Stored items
=== Section Start ===
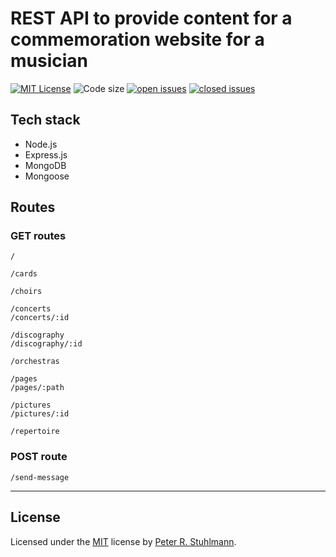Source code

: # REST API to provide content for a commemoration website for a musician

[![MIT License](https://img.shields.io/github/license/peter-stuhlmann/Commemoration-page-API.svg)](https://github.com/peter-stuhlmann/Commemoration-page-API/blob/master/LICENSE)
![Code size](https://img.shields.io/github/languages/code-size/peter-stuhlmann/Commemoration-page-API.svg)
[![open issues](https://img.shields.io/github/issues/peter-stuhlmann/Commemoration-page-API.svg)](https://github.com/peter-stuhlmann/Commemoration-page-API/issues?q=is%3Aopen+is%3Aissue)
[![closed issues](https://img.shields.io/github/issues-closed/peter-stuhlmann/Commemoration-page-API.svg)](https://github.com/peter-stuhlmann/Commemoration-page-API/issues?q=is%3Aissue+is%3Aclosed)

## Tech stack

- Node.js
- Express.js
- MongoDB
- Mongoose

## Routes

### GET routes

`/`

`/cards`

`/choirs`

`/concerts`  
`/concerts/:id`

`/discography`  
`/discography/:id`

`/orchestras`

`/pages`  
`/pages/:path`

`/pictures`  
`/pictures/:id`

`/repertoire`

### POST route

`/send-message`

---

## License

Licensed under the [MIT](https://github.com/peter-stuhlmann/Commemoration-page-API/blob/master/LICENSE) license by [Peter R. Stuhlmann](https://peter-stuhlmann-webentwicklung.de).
=== Section End ===
[Work request] Return each line above word for word. Skip the pictures.

[The completed task]
Source code

: # REST API to provide content for a commemoration website for a musician

[![MIT License](https://img.shields.io/github/license/peter-stuhlmann/Commemoration-page-API.svg)](https://github.com/peter-stuhlmann/Commemoration-page-API/blob/master/LICENSE)
![Code size](https://img.shields.io/github/languages/code-size/peter-stuhlmann/Commemoration-page-API.svg)
[![open issues](https://img.shields.io/github/issues/peter-stuhlmann/Commemoration-page-API.svg)](https://github.com/peter-stuhlmann/Commemoration-page-API/issues?q=is%3Aopen+is%3Aissue)
[![closed issues](https://img.shields.io/github/issues-closed/peter-stuhlmann/Commemoration-page-API.svg)](https://github.com/peter-stuhlmann/Commemoration-page-API/issues?q=is%3Aissue+is%3Aclosed)

## Tech stack

- Node.js
- Express.js
- MongoDB
- Mongoose

## Routes

### GET routes

`/`

`/cards`

`/choirs`

`/concerts`  
`/concerts/:id`

`/discography`  
`/discography/:id`

`/orchestras`

`/pages`  
`/pages/:path`

`/pictures`  
`/pictures/:id`

`/repertoire`

### POST route

`/send-message`

---

## License

Licensed under the [MIT](https://github.com/peter-stuhlmann/Commemoration-page-API/blob/master/LICENSE) license by [Peter R. Stuhlmann](https://peter-stuhlmann-webentwicklung.de).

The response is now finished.